En même temps que lui. Centurion, Barrigon et les autres attaquèrent. Pardaillan eut devant lui un cercle d'acier qui cherchait de toutes parts à l'atteindre. Il dédaigna de s'en occuper.
Il porta toute son attention sur Barba Roja, pensant, non sans raison, que le chef atteint les autres ne compteraient plus. Et, d'un coup droit, foudroyant, presque au jugé, il se fendit à fond.

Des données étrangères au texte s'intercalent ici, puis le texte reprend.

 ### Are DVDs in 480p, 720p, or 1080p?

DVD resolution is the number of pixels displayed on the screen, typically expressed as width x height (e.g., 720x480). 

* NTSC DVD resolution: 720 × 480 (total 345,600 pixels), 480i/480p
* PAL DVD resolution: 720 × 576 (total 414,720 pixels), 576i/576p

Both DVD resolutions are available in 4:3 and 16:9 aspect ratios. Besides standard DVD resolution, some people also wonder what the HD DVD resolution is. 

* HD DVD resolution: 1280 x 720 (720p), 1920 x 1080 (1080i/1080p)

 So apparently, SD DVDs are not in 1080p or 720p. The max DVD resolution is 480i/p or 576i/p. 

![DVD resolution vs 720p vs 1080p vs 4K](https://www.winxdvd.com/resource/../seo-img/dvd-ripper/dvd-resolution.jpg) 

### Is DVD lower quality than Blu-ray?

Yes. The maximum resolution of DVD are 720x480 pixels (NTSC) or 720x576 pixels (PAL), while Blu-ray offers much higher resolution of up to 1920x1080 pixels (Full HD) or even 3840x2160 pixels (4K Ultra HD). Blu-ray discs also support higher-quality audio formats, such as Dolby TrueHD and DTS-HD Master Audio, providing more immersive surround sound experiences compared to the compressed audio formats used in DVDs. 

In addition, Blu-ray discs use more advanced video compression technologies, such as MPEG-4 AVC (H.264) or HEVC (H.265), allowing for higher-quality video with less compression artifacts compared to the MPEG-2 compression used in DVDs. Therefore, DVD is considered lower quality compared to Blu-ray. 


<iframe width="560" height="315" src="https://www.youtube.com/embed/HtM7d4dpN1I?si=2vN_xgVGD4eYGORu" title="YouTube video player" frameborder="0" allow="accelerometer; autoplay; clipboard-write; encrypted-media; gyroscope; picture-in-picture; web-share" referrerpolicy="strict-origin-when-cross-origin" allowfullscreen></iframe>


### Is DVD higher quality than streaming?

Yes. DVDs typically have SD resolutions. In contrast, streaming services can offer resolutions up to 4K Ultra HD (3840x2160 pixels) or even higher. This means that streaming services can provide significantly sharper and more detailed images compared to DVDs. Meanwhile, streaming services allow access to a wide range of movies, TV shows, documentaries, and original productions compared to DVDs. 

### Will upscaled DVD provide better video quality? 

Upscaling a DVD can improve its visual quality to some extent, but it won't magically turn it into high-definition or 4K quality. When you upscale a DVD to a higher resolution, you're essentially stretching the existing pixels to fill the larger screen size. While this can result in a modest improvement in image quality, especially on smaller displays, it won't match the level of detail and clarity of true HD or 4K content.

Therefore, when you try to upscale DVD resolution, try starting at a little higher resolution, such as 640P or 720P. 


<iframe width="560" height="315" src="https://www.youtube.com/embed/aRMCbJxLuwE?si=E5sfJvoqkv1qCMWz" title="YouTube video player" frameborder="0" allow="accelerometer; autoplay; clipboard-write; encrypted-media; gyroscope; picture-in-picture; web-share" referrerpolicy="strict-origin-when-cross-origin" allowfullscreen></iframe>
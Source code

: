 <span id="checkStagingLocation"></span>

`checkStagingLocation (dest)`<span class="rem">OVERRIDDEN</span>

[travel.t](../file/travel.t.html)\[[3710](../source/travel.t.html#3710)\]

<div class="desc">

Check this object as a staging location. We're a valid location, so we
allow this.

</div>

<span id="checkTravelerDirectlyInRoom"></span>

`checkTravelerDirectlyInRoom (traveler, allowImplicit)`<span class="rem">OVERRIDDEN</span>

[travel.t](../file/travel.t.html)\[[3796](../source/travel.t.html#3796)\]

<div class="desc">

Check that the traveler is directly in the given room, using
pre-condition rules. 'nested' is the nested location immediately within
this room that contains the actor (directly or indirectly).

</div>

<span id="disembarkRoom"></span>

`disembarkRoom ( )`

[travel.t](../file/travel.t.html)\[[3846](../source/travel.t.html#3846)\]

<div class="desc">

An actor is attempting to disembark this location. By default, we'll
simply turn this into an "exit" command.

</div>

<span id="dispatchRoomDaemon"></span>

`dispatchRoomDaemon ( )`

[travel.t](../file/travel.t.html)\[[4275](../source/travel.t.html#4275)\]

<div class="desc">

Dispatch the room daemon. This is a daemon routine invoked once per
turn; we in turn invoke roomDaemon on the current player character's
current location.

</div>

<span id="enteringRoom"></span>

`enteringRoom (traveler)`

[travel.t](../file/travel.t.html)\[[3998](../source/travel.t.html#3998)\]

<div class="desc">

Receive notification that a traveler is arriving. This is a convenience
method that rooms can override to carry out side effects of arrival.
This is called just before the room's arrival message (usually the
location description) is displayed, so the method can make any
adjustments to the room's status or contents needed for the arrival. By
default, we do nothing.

Barba Roja, traversé de part en part, leva les bras, laissa tomber son épée et se renversa comme une masse en rendant des flots de sang.
Un instant, il talonna le sol à coups furieux, puis il se tint immobile: il était mort.
Alors, Pardaillan se tourna vers Centurion. Il sentait que, celui-là, comme Barba Roja, agissait pour son compte personnel. Celui-là avait aussi une haine à satisfaire.
Ce ne fut pas long. D'un coup de pointe, il atteignit Centurion à l'épaule, d'un coup de revers il enleva une partie de la joue de Barrigon, qui le serrait de trop près.
Il y eut un double hurlement suivi d'une double chute, et Pardaillan n'eut plus devant lui que les treize, lesquels, se battant uniquement pour gagner honnêtement l'argent qu'on leur donnait, étaient loin de montrer la même ardeur que les trois chefs qui venaient d'être mis hors de combat.
—A qui le tour? lança Pardaillan d'une voix tonnante. Qui veut tâter de Giboulée?
Et aussitôt deux hurlement attestèrent que deux hommes avaient tâté de Giboulée.